(Saved entries)
- - - -

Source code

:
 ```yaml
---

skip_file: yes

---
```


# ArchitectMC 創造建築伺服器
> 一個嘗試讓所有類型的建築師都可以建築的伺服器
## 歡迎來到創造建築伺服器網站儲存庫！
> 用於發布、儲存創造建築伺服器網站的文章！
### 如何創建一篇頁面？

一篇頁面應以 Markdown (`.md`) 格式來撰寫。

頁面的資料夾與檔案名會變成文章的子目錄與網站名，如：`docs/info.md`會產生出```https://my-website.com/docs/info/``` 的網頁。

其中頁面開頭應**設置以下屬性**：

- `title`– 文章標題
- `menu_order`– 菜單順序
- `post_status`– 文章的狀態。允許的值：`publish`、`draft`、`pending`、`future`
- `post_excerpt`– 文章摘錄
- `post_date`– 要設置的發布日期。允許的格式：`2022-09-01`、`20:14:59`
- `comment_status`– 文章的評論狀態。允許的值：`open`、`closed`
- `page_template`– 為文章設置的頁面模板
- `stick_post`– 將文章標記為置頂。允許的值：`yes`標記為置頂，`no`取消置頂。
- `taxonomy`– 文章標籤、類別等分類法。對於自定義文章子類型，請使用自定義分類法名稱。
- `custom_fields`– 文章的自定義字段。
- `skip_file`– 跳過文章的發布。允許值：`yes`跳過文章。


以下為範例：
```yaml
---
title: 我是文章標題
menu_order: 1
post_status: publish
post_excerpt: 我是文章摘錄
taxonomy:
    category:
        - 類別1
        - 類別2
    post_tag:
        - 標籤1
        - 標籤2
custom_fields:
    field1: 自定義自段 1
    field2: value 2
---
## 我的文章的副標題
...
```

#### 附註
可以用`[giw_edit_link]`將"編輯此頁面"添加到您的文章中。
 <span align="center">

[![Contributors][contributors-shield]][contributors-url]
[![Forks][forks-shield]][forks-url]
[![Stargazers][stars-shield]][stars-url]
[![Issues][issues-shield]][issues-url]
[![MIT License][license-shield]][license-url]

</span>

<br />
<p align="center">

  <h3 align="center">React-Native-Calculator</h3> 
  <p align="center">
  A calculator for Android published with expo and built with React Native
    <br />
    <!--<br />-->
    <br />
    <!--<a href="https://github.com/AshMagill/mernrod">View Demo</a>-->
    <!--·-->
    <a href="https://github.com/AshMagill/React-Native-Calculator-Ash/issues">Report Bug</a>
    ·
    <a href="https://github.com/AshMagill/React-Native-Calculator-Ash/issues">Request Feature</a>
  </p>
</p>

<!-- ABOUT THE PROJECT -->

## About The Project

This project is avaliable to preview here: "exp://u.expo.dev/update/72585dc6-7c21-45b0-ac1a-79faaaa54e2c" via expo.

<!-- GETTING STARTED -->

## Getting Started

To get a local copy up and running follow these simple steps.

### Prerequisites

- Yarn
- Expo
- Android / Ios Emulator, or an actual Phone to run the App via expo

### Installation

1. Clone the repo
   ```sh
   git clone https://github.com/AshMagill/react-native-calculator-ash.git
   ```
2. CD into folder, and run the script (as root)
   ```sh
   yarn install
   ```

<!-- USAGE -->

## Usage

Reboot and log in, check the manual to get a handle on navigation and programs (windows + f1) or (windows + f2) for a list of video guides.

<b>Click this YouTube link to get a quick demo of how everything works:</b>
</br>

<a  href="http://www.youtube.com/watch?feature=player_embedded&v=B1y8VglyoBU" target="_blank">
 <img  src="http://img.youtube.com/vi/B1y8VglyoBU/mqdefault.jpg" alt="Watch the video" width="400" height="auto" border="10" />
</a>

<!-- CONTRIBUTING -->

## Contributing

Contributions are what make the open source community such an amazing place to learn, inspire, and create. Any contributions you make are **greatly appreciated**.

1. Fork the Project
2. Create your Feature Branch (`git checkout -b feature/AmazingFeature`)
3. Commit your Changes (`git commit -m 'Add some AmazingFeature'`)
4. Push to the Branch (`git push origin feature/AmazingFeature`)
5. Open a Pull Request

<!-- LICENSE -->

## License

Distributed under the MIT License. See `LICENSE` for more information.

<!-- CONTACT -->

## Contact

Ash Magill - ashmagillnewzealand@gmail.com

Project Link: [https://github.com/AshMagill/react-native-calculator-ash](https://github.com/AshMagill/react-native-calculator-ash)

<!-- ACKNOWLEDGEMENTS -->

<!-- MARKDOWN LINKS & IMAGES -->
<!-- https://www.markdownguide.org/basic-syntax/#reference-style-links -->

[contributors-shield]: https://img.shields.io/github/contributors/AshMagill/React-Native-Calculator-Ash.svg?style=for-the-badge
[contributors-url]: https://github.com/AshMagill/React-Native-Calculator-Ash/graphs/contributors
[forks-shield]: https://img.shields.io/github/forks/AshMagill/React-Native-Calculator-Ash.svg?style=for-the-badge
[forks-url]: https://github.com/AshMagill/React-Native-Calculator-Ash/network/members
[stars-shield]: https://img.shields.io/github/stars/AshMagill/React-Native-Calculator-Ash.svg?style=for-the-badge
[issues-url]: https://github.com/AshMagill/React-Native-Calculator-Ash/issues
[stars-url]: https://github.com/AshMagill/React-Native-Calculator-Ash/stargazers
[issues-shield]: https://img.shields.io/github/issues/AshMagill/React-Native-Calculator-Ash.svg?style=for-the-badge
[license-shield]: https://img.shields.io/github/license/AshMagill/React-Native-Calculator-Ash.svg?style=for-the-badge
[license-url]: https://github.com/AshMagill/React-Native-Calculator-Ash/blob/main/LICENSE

- - - -

Take the records above and return, word for word, only the lines that fall from the line with "### Prerequisites" to the line with "<!-- USAGE -->", both of them included.

### Prerequisites

- Yarn
- Expo
- Android / Ios Emulator, or an actual Phone to run the App via expo

### Installation

1. Clone the repo
   ```sh
   git clone https://github.com/AshMagill/react-native-calculator-ash.git
   ```
2. CD into folder, and run the script (as root)
   ```sh
   yarn install
   ```

<!-- USAGE -->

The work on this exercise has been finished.